もんじゅ廃炉後のビジョン(拠点化と地域振興)
Date :2017-05-23(Tue)

もんじゅの廃炉を巡り、松野文部科学相が20日、福井県庁を訪れ、政府一体となった廃炉の実施体制案や今後の地域振興策の方向性を、知事と市長に説明。

知事と市長は廃炉体制についておおむね了承し、昨年12月の政府決定から約5カ月を経て廃炉手続きが進む。どうして、ここまで時間がかかったのだろうか。第一は「もんじゅの廃炉ありき」で物事が進んだことにある。


廃炉その後の高速炉開発、地域振興は一体だが、双方に明確なビジョンがないまま、手打ちなったように思う。政治の世界ではよくある話だが市民には理解しにくい。もんじゅ廃炉の影響は雇用や経済など30年かけたボディブローとなるだけに、国との交渉はビジョンがなによりも重要だ。

松野文科相は、もんじゅが立地する敦賀を今後の原子力研究や人材育成を支える拠点として整備する方針を示し、もんじゅ敷地内に新設する試験研究炉を中核的施設に位置付けるとした。しかし、研究炉はもんじゅとは比較にならないほど小規模だ。研究炉と国のエネルギー政策、まして高速炉開発とは違い、ただ、これも研究炉ありきの目先優先的な危うさを感じる。

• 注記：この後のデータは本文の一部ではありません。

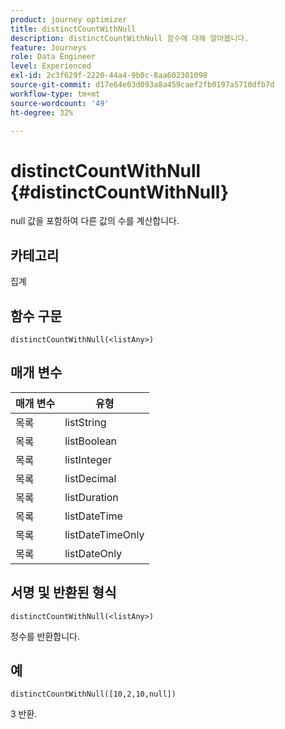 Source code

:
 ```yaml
---
product: journey optimizer
title: distinctCountWithNull
description: distinctCountWithNull 함수에 대해 알아봅니다.
feature: Journeys
role: Data Engineer
level: Experienced
exl-id: 2c3f629f-2220-44a4-9b0c-8aa602301098
source-git-commit: d17e64e03d093a8a459caef2fb0197a5710dfb7d
workflow-type: tm+mt
source-wordcount: '49'
ht-degree: 32%

---
```


# distinctCountWithNull {#distinctCountWithNull}

null 값을 포함하여 다른 값의 수를 계산합니다.

## 카테고리

집계

## 함수 구문

`distinctCountWithNull(<listAny>)`

## 매개 변수

| 매개 변수 | 유형 |
|-----------|------------------|
| 목록 | listString |
| 목록 | listBoolean |
| 목록 | listInteger |
| 목록 | listDecimal |
| 목록 | listDuration |
| 목록 | listDateTime |
| 목록 | listDateTimeOnly |
| 목록 | listDateOnly |

## 서명 및 반환된 형식

`distinctCountWithNull(<listAny>)`

정수를 반환합니다.

## 예

`distinctCountWithNull([10,2,10,null])`

3 반환.

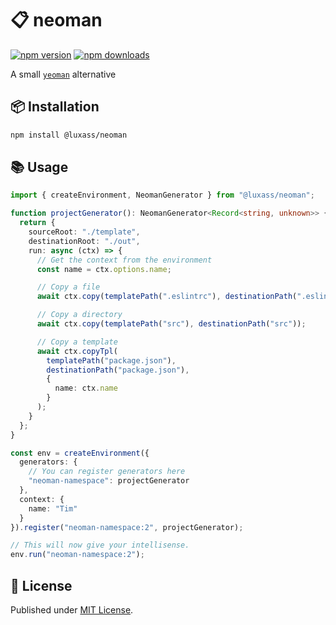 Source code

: # 📋 neoman

[![npm version][npm-version-src]][npm-version-href]
[![npm downloads][npm-downloads-src]][npm-downloads-href]

A small [`yeoman`](https://yeoman.io/) alternative

## 📦 Installation

```sh
npm install @luxass/neoman
```

## 📚 Usage

```ts
import { createEnvironment, NeomanGenerator } from "@luxass/neoman";

function projectGenerator(): NeomanGenerator<Record<string, unknown>> {
  return {
    sourceRoot: "./template",
    destinationRoot: "./out",
    run: async (ctx) => {
      // Get the context from the environment
      const name = ctx.options.name;

      // Copy a file
      await ctx.copy(templatePath(".eslintrc"), destinationPath(".eslintrc"));

      // Copy a directory
      await ctx.copy(templatePath("src"), destinationPath("src"));

      // Copy a template
      await ctx.copyTpl(
        templatePath("package.json"),
        destinationPath("package.json"),
        {
          name: ctx.name
        }
      );
    }
  };
}

const env = createEnvironment({
  generators: {
    // You can register generators here
    "neoman-namespace": projectGenerator
  },
  context: {
    name: "Tim"
  }
}).register("neoman-namespace:2", projectGenerator);

// This will now give your intellisense.
env.run("neoman-namespace:2");
```

## 📄 License

Published under [MIT License](./LICENSE).

<!-- Badges -->

[npm-version-src]: https://img.shields.io/npm/v/@luxass/neoman?style=flat&colorA=18181B&colorB=4169E1
[npm-version-href]: https://npmjs.com/package/@luxass/neoman
[npm-downloads-src]: https://img.shields.io/npm/dm/@luxass/neoman?style=flat&colorA=18181B&colorB=4169E1
[npm-downloads-href]: https://npmjs.com/package/@luxass/neoman
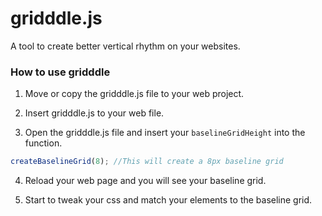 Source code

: # gridddle.js
A tool to create better vertical rhythm on your websites.



### How to use gridddle
1. Move or copy the gridddle.js file to your web project.

2. Insert gridddle.js to your web file.

3. Open the gridddle.js file and insert your `baselineGridHeight` into the function.
``` Javascript
createBaselineGrid(8); //This will create a 8px baseline grid
```

4. Reload your web page and you will see your baseline grid.

5. Start to tweak your css and match your elements to the baseline grid.
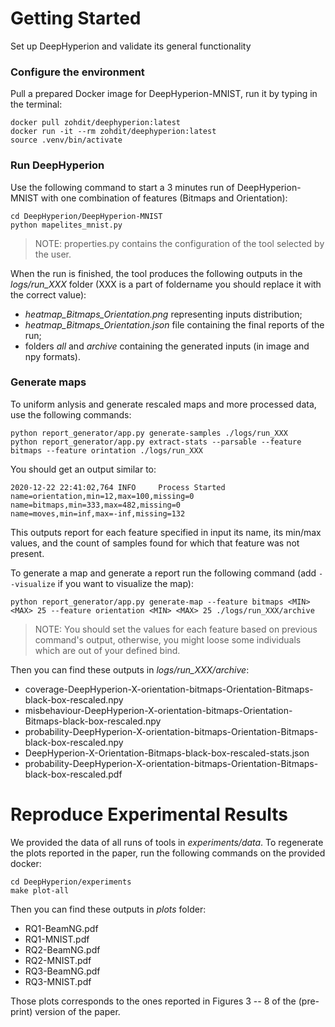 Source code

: # Getting Started #

Set up DeepHyperion and validate its general functionality


### Configure the environment  ###
Pull a prepared Docker image for DeepHyperion-MNIST, run it by typing in the terminal:

``` 
docker pull zohdit/deephyperion:latest
docker run -it --rm zohdit/deephyperion:latest
source .venv/bin/activate
```


### Run DeepHyperion ###
Use the following command to start a 3 minutes run of DeepHyperion-MNIST with one combination of features (Bitmaps and Orientation):

```
cd DeepHyperion/DeepHyperion-MNIST
python mapelites_mnist.py
```
> NOTE: properties.py contains the configuration of the tool selected by the user. 

When the run is finished, the tool produces the following outputs in the _logs/run_XXX_ folder (XXX is a part of foldername you should replace it with the correct value):

* _heatmap_Bitmaps_Orientation.png_ representing inputs distribution;
* _heatmap_Bitmaps_Orientation.json_ file containing the final reports of the run;
* folders _all_ and _archive_ containing the generated inputs (in image and npy formats).



### Generate maps  ###
To uniform anlysis and generate rescaled maps and more processed data, use the following commands:

```
python report_generator/app.py generate-samples ./logs/run_XXX
python report_generator/app.py extract-stats --parsable --feature bitmaps --feature orintation ./logs/run_XXX
```
You should get an output similar to:
  
```
2020-12-22 22:41:02,764 INFO     Process Started
name=orientation,min=12,max=100,missing=0
name=bitmaps,min=333,max=482,missing=0
name=moves,min=inf,max=-inf,missing=132
```
This outputs report for each feature specified in input its name, its min/max values, and the count of samples found for which that feature was not present.

To generate a map and generate a report run the following command (add `--visualize` if you want to visualize the map):

```
python report_generator/app.py generate-map --feature bitmaps <MIN> <MAX> 25 --feature orientation <MIN> <MAX> 25 ./logs/run_XXX/archive
```
> NOTE: You should set the <MIN> <MAX> values for each feature based on previous command's output, otherwise, you might loose some individuals which are out of your defined bind.  

Then you can find these outputs in _logs/run_XXX/archive_:


* coverage-DeepHyperion-X-orientation-bitmaps-Orientation-Bitmaps-black-box-rescaled.npy
* misbehaviour-DeepHyperion-X-orientation-bitmaps-Orientation-Bitmaps-black-box-rescaled.npy
* probability-DeepHyperion-X-orientation-bitmaps-Orientation-Bitmaps-black-box-rescaled.npy
* DeepHyperion-X-Orientation-Bitmaps-black-box-rescaled-stats.json
* probability-DeepHyperion-X-orientation-bitmaps-Orientation-Bitmaps-black-box-rescaled.pdf


# Reproduce Experimental Results #

We provided the data of all runs of tools in _experiments/data_. To regenerate the plots reported in the paper, run the following commands on the provided docker:

```
cd DeepHyperion/experiments
make plot-all
```

Then you can find these outputs in _plots_ folder:


* RQ1-BeamNG.pdf
* RQ1-MNIST.pdf
* RQ2-BeamNG.pdf
* RQ2-MNIST.pdf
* RQ3-BeamNG.pdf
* RQ3-MNIST.pdf

Those plots corresponds to the ones reported in Figures 3 -- 8 of the (pre-print) version of the paper.


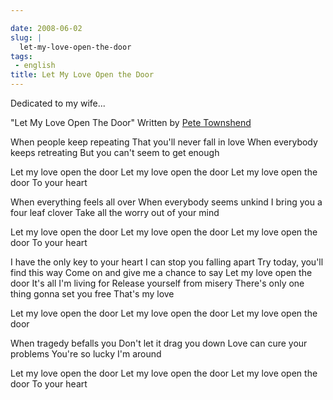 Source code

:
 ```yaml
---

date: 2008-06-02
slug: |
  let-my-love-open-the-door
tags:
 - english
title: Let My Love Open the Door
---
```


Dedicated to my wife...

\"Let My Love Open The Door\" Written by [Pete
Townshend](http://www.imdb.com/name/nm0870228/)

When people keep repeating That you'll never fall in love When everybody
keeps retreating But you can't seem to get enough

Let my love open the door Let my love open the door Let my love open the
door To your heart

When everything feels all over When everybody seems unkind I bring you a
four leaf clover Take all the worry out of your mind

Let my love open the door Let my love open the door Let my love open the
door To your heart

I have the only key to your heart I can stop you falling apart Try
today, you'll find this way Come on and give me a chance to say Let my
love open the door It's all I'm living for Release yourself from misery
There's only one thing gonna set you free That's my love

Let my love open the door Let my love open the door Let my love open the
door

When tragedy befalls you Don't let it drag you down Love can cure your
problems You're so lucky I'm around

Let my love open the door Let my love open the door Let my love open the
door To your heart
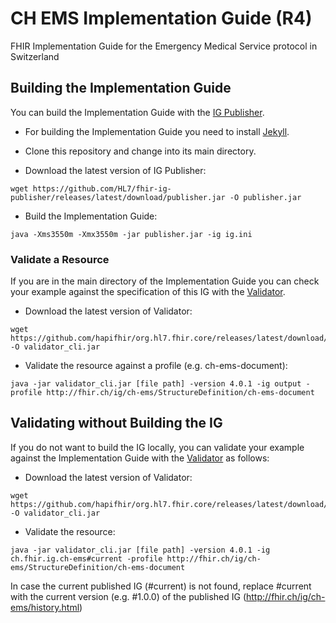 # CH EMS Implementation Guide (R4) 
FHIR Implementation Guide for the Emergency Medical Service protocol in Switzerland


## Building the Implementation Guide

You can build the Implementation Guide with the [IG Publisher](https://confluence.hl7.org/display/FHIR/IG+Publisher+Documentation).

- For building the Implementation Guide you need to install [Jekyll](https://confluence.hl7.org/display/FHIR/IG+Publisher+Documentation#IGPublisherDocumentation-Jekyll).

- Clone this repository and change into its main directory.
- Download the latest version of IG Publisher:
```
wget https://github.com/HL7/fhir-ig-publisher/releases/latest/download/publisher.jar -O publisher.jar
```
- Build the Implementation Guide:
```
java -Xms3550m -Xmx3550m -jar publisher.jar -ig ig.ini
```

### Validate a Resource
If you are in the main directory of the Implementation Guide you can check your example against the specification of this IG with the [Validator](https://confluence.hl7.org/display/FHIR/Using+the+FHIR+Validator).

- Download the latest version of Validator: 
```
wget https://github.com/hapifhir/org.hl7.fhir.core/releases/latest/download/validator_cli.jar -O validator_cli.jar
```
- Validate the resource against a profile (e.g. ch-ems-document): 
```
java -jar validator_cli.jar [file path] -version 4.0.1 -ig output -profile http://fhir.ch/ig/ch-ems/StructureDefinition/ch-ems-document
 ```


## Validating without Building the IG

If you do not want to build the IG locally, you can validate your example against the Implementation Guide with the [Validator](https://confluence.hl7.org/display/FHIR/Using+the+FHIR+Validator) as follows:

- Download the latest version of Validator: 
```
wget https://github.com/hapifhir/org.hl7.fhir.core/releases/latest/download/validator_cli.jar -O validator_cli.jar
```
- Validate the resource:
```
java -jar validator_cli.jar [file path] -version 4.0.1 -ig ch.fhir.ig.ch-ems#current -profile http://fhir.ch/ig/ch-ems/StructureDefinition/ch-ems-document
```

In case the current published IG (#current) is not found, replace #current with the current version (e.g. #1.0.0) of the published IG (http://fhir.ch/ig/ch-ems/history.html)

試験研究炉は大学の研究者や企業技術者に研究ツールとして活用いただくものとし、5年後に詳細設計を進めるスケジュールを提示した。これも責任主体がどこか、なにが目的か、教育か研究か、ビジョンがないまま研究炉ありきで進んでいるように思う。

また、知事は、福井新聞によると「例えば大学誘致やLNGインフラ整備、地域振興の交付金」と踏み込んだ。ただ、大学誘致の具体策に欠け、LNGインフラについても用地、需要やロシアとの課題も多い。それだけに交渉にも具体的ビジョンが必要だ。

また、市長は周辺5市町との広域経済圏を目指す市のハーモニアスポリス構想について「具体的な振興策を十分協議していただきたい」と話した。これも時間軸の長さと水素社会形成もまだまだ課題だけに具体的ビジョンもってあたらないと、お茶を濁らされて終わるではすまない。

いずれにしても、原子力を中心に半世紀、歩んだ敦賀市だけに、本流を大事にしながら複合軸化にむけて自らのビジョンをもった交渉は欠かせない。


ところで、今年の流行語大賞で「忖度[そんたく]」がほぼこれで決まりではないか。辞書には「他人の心を推し量る」という意味しかない。推し量った上で何かを配慮するという意味では「斟酌」の方がふさわしい思う。

結論として、県と市、それに国ともんじゅ廃炉をめぐって、将来ビジョンの核がないだけそれぞれの担当者もまさに忖度「そんたく」の世界で動いているのではないか。それだけに、いま、大事な正念場になっている。